Mission of the Center for Black Literature & the National Black Writers Conference

The Center for Black Literature at Medgar Evers College was established in 2003 to institutionalize the National Black Writers Conference (NBWC). In addition to hosting the NBWC, the Center has a mission to provide a forum for the dissemination of knowledge about Black literature and to support Black writers and Black literature through author readings, workshops, retreats, and conferences. To achieve its mission, the Center partners with high schools, the college, and community and cultural organizations to provide literary arts to youth, college students, and the general public. Founded in 2003, the mission of the Center for Black Literature is to expand, broaden, and enrich the public’s knowledge and aesthetic appreciation of the value of Black literature. The Center for Black Literature serves as a voice, mecca, and resource for Black writers and the general public to study the literature of people from the African Diaspora. It is the only center devoted to this in the country.

Through a series of programs that build an audience for the reading, discussion, and critical analysis of contemporary Black literature and that serve as a forum for the research and study of Black literature, the Center convenes and supports various literary programs and events such as author signings, writing workshops, panel discussions, conferences, and symposia.

The Center also collaborates with Medgar Evers College and various institutions including public schools, the Brooklyn Public Library, the Brooklyn Academy of Music, the Brooklyn Museum, the PEN American Center, the Schomburg Center for Research in Black Culture, and the Bedford Stuyvesant Restoration Corp. to present its programs. In order to accomplish its mission and sustain its programming, the Center must raise funds through individuals interested in supporting the arts as well as private and public organizations and foundations.

Funding for CBL programs has been provided by companies and organizations such as ConEdison, the National Endowment for the Arts, the Nathan Cummings Foundation, The Gladys Krieble Delmas Foundation, The New-York Historical Society, New York City Council  (NYCC) Members Inez Barron & Laurie Cumbo, NYCC Brooklyn Delegation, the New York Council for the Humanities, Poets & Writers, and Brooklyn Community Foundation.

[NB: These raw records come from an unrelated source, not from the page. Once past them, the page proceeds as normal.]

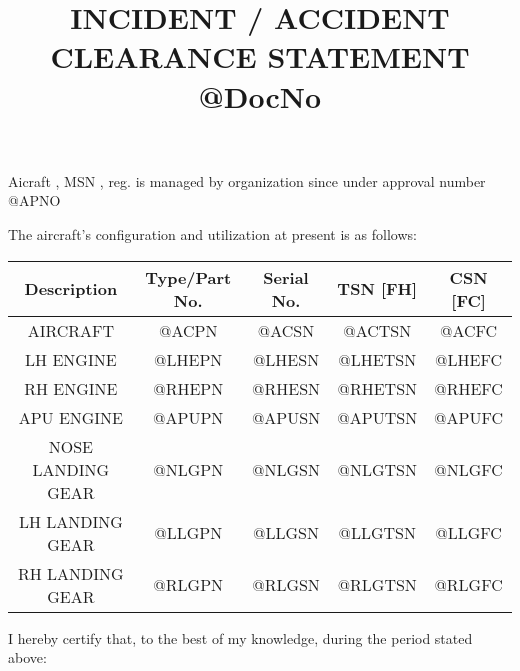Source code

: \documentclass{article}
\title{INCIDENT / ACCIDENT CLEARANCE STATEMENT \\[1ex] @DocNo}
\date{}
\author{}
\begin{document}


\maketitle

\justifying
Aicraft \model, MSN \MSN, reg. \registration is managed by organization since \dateSinceMenaged under approval number @APNO
\par
The aircraft's configuration and utilization at present is as follows:
\vspace{20pt}

\begin{center}
    \begin{tabular}{|c|c|c|c|c|}
        \hline
         \textbf{Description} & \textbf{Type/Part No.} & \textbf{Serial No.} & \textbf{TSN [FH]} & \textbf{CSN [FC]}\\
         \hline
         AIRCRAFT & @ACPN & @ACSN & @ACTSN & @ACFC \\
         \hline
         LH ENGINE & @LHEPN & @LHESN & @LHETSN & @LHEFC \\
         \hline
         RH ENGINE & @RHEPN & @RHESN & @RHETSN & @RHEFC \\
         \hline
         APU ENGINE & @APUPN & @APUSN & @APUTSN & @APUFC \\
         \hline
         NOSE LANDING GEAR & @NLGPN & @NLGSN & @NLGTSN & @NLGFC \\
         \hline
         LH LANDING GEAR & @LLGPN & @LLGSN & @LLGTSN & @LLGFC \\
         \hline
         RH LANDING GEAR & @RLGPN & @RLGSN & @RLGTSN & @RLGFC \\
         \hline
    \end{tabular}
\end{center}

\vspace{20pt}

 I hereby certify that, to the best of my knowledge, during the period stated above:

 \vspace{10pt}
\end{document}
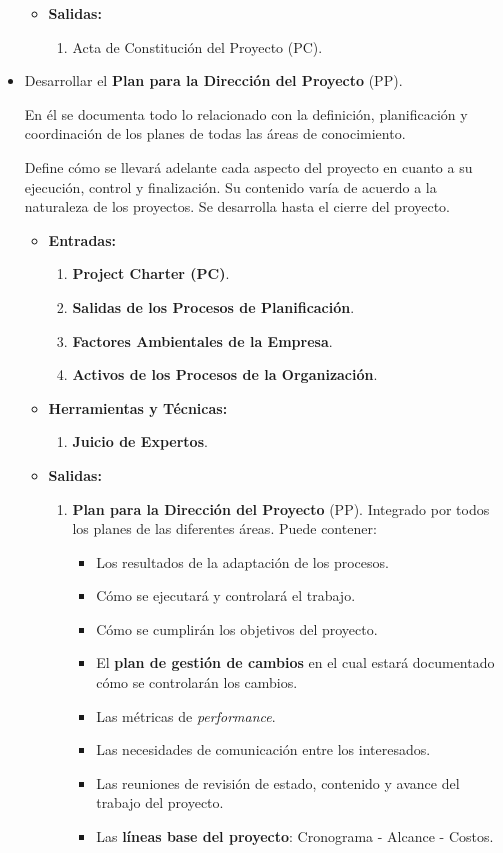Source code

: \documentclass[10pt,a4paper]{article}
\begin{document}
\begin{itemize}
\begin{itemize}
\item \textbf{Salidas:}
\begin{enumerate}
\item Acta de Constitución del Proyecto (PC).
\end{enumerate}
\end{itemize}

\item Desarrollar el \textbf{Plan para la Dirección del Proyecto} (PP).

En él se documenta todo lo relacionado con la definición, planificación y coordinación de los planes de todas las áreas de conocimiento.

Define cómo se llevará adelante cada aspecto del proyecto en cuanto a su ejecución, control y finalización. Su contenido varía de acuerdo a la naturaleza de los proyectos. Se desarrolla hasta el cierre del proyecto.

\begin{itemize}
\item \textbf{Entradas:}
\begin{enumerate}
\item \textbf{Project Charter (PC)}.
\item \textbf{Salidas de los Procesos de Planificación}.
\item \textbf{Factores Ambientales de la Empresa}.
\item \textbf{Activos de los Procesos de la Organización}.
\end{enumerate}

\item \textbf{Herramientas y Técnicas:}
\begin{enumerate}
\item \textbf{Juicio de Expertos}.
\end{enumerate}

\item \textbf{Salidas:}
\begin{enumerate}
\item \textbf{Plan para la Dirección del Proyecto} (PP). Integrado por todos los planes de las diferentes áreas. Puede contener:
\begin{itemize}
\item Los resultados de la adaptación de los procesos.
\item Cómo se ejecutará y controlará el trabajo.
\item Cómo se cumplirán los objetivos del proyecto.
\item El \textbf{plan de gestión de cambios} en el cual estará documentado cómo se controlarán los cambios.
\item Las métricas de \textit{performance}.
\item Las necesidades de comunicación entre los interesados.
\item Las reuniones de revisión de estado, contenido y avance del trabajo del proyecto.
\item Las \textbf{líneas base del proyecto}: Cronograma - Alcance - Costos.
\end{itemize}
\end{enumerate}
\end{itemize}


\end{itemize}
\end{document}
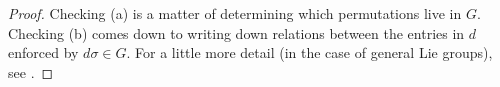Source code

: \begin{proof}
    Checking (a) is a matter of determining which permutations live in $G$. Checking (b) comes down to writing down relations between the entries in $d$ enforced by $d\sigma\in G$. For a little more detail (in the case of general Lie groups), see \cite[Exercise~7.16]{kirillov-lie-algebra}.
\end{proof}
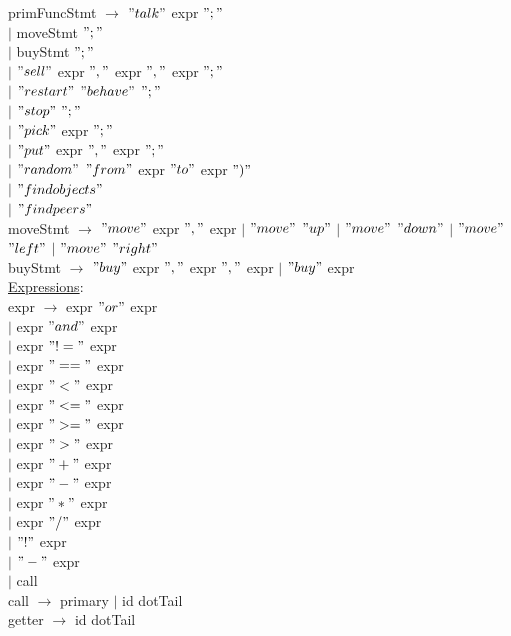 \documentclass{article}
\begin{document}
primFuncStmt 
$\rightarrow$ $"talk"$ expr $";"$ \\ 
$\vert$  moveStmt $";"$ \\
$\vert$ buyStmt $";"$ \\
$\vert$ $"sell"$ expr $","$ expr $","$ expr $";"$ \\
$\vert$ $"restart"$ $"behave"$ $";"$ \\
$\vert$ $"stop"$ $";"$ \\
$\vert$ $"pick"$ expr $";"$ \\
$\vert$ $"put"$ expr $","$ expr $";"$ \\
$\vert$ $"random"$ $"from"$ expr $"to"$ expr $")"$ \\
$\vert$ $"find objects"$ \\
$\vert$ $"find peers"$ \\

moveStmt $\rightarrow$ $"move"$ expr $","$ expr $\vert$ $"move"$ $"up"$ $\vert$ $"move"$ $"down"$ $\vert$ $"move"$ $"left"$ $\vert$ $"move"$ $"right"$ \\

buyStmt $\rightarrow$ $"buy"$ expr $","$ expr $","$ expr $\vert$ $"buy"$  expr\\

\underline{Expressions}: \\

expr $\rightarrow$ expr $"or"$ expr \\
$\vert$ expr $"and"$ expr \\
$\vert$ expr $"!="$ expr \\
$\vert$ expr $"=="$ expr \\
$\vert$ expr $"<"$ expr \\
$\vert$ expr $"<="$ expr \\
$\vert$ expr $">="$ expr \\
$\vert$ expr $">"$ expr \\
$\vert$ expr $"+"$ expr \\
$\vert$ expr $"-"$ expr \\
$\vert$ expr $"*"$ expr \\
$\vert$ expr $"/"$ expr \\
$\vert$ $"!"$ expr \\
$\vert$ $"-"$ expr \\
$\vert$ call \\

call $\rightarrow$ primary $\vert$ id dotTail \\

getter $\rightarrow$ id dotTail \\
\end{document}

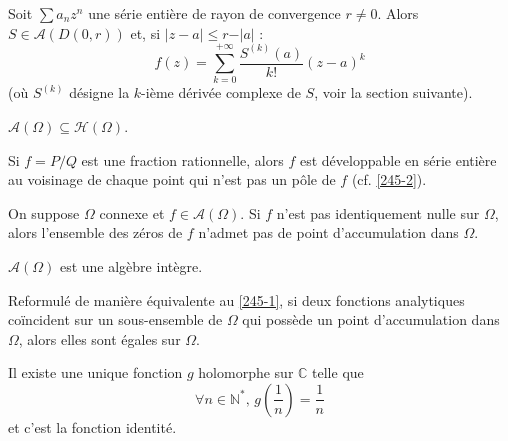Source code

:   \begin{proposition}
    Soit $\sum a_n z^n$ une série entière de rayon de convergence $r \neq 0$. Alors $S \in \mathcal{A}(D(0, r))$ et, si $\vert z - a \vert \leq r - \vert a \vert$ :
    \[ f(z) = \sum_{k=0}^{+\infty} \frac{S^{(k)}(a)}{k!} (z-a)^k \]
    (où $S^{(k)}$ désigne la $k$-ième dérivée complexe de $S$, voir la section suivante).
  \end{proposition}


  \begin{proposition}
    $\mathcal{A}(\Omega) \subseteq \mathcal{H}(\Omega)$.
  \end{proposition}


  \begin{proposition}
    Si $f = P/Q$ est une fraction rationnelle, alors $f$ est développable en série entière au voisinage de chaque point qui n'est pas un pôle de $f$ (cf. \cref{245-2}).
  \end{proposition}


  \begin{theorem}
    \label{245-1}
    On suppose $\Omega$ connexe et $f \in \mathcal{A}(\Omega)$. Si $f$ n'est pas identiquement nulle sur $\Omega$, alors l'ensemble des zéros de $f$ n'admet pas de point d'accumulation dans $\Omega$.
  \end{theorem}


  \begin{corollary}
    $\mathcal{A}(\Omega)$ est une algèbre intègre.
  \end{corollary}


  \begin{remark}
    Reformulé de manière équivalente au \cref{245-1}, si deux fonctions analytiques coïncident sur un sous-ensemble de $\Omega$ qui possède un point d'accumulation dans $\Omega$, alors elles sont égales sur $\Omega$.
  \end{remark}


  \begin{example}
    Il existe une unique fonction $g$ holomorphe sur $\mathbb{C}$ telle que
    \[ \forall n \in \mathbb{N}^*, \, g\left( \frac{1}{n} \right) = \frac{1}{n} \]
    et c'est la fonction identité.
  \end{example}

Spearheaded by Dr. Brenda M. Greene, the Center for Black Literature has developed a network of audiences through its programs, the John Oliver Killens Reading Series, the Killens Review of Arts & Letters, and Conference proceedings. Among its major programs are the National Black Writers Conference, the Re-Imagining Our Lives through Literature (ROLL), CUNY Arts High School Program, the North Country Institute and Retreat for Writers of Color, the “Writers on Writing” radio show, and its Elders Writing Workshop.